"We chose three families that live different lifestyles so viewers could relate to at least one of the families and realize that anyone can do something without completely changing everything about their house or life," says Donald Kelley, producer of "Energy Smackdown" for TV3 Medford.
The initial reason for developing a television show about families saving energy was to encourage community awareness about ecofriendly options in their own homes, Mr. Kelley says.
While a TV show about how to cut your carbon footprint could have taken many forms, Kelley and his production team wanted to capitalize on the popularity of reality TV. He also tapped into the most recent research on the role peer pressure plays in making ecological choices.
According to a recent American Psychological Association study, people are more likely to make green choices if they think others are, too.
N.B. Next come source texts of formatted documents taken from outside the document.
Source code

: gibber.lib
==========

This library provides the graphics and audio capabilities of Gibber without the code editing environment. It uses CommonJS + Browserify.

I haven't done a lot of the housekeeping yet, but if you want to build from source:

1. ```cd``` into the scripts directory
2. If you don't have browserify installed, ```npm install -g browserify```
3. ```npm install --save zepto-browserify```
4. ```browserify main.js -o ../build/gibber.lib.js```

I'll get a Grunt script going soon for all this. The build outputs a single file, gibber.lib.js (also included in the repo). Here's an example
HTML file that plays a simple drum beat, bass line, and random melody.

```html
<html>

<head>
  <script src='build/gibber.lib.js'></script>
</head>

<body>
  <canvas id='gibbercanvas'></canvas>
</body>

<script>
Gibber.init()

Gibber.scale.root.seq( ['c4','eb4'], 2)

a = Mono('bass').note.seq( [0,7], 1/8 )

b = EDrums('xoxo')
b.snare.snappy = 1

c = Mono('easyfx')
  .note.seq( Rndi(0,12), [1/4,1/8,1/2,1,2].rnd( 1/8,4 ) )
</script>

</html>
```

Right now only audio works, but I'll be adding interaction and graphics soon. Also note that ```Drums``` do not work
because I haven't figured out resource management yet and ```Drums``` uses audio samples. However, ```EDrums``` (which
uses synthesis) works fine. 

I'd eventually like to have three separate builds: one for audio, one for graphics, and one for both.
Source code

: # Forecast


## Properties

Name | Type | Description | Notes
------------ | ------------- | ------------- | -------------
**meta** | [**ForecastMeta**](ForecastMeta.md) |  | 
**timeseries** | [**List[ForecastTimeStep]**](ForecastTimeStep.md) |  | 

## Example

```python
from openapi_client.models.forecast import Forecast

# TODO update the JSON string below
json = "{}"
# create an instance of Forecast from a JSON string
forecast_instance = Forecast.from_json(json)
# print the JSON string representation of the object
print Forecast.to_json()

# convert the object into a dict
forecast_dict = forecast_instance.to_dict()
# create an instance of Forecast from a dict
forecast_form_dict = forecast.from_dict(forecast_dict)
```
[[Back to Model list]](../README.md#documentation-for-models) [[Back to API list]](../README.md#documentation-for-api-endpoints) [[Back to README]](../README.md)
And according to Karen Ehrhardt-Martinez of the American Council for an Energy-Efficient Economy, competitions "can be very effective" in inspiring change because "social incentives are often more effective than economic incentives in spurring people to change their behavior."
The competition began in March with a baseline assessment of each family's energy use. They plugged their lifestyle numbers (electricity use, travel, gas use, garbage generation) into a CO2 emissions calculator (www.epa.gov/climatechange/emissions/ind_calculator.html).
At the start, Team van der Nou was in the lead: It produced 10,216 pounds of CO2 per person per year, followed by Team Eco-Cluggi (18,692 pounds) and Moot Roosa at 26,733. The national average is 15,000 pounds per person.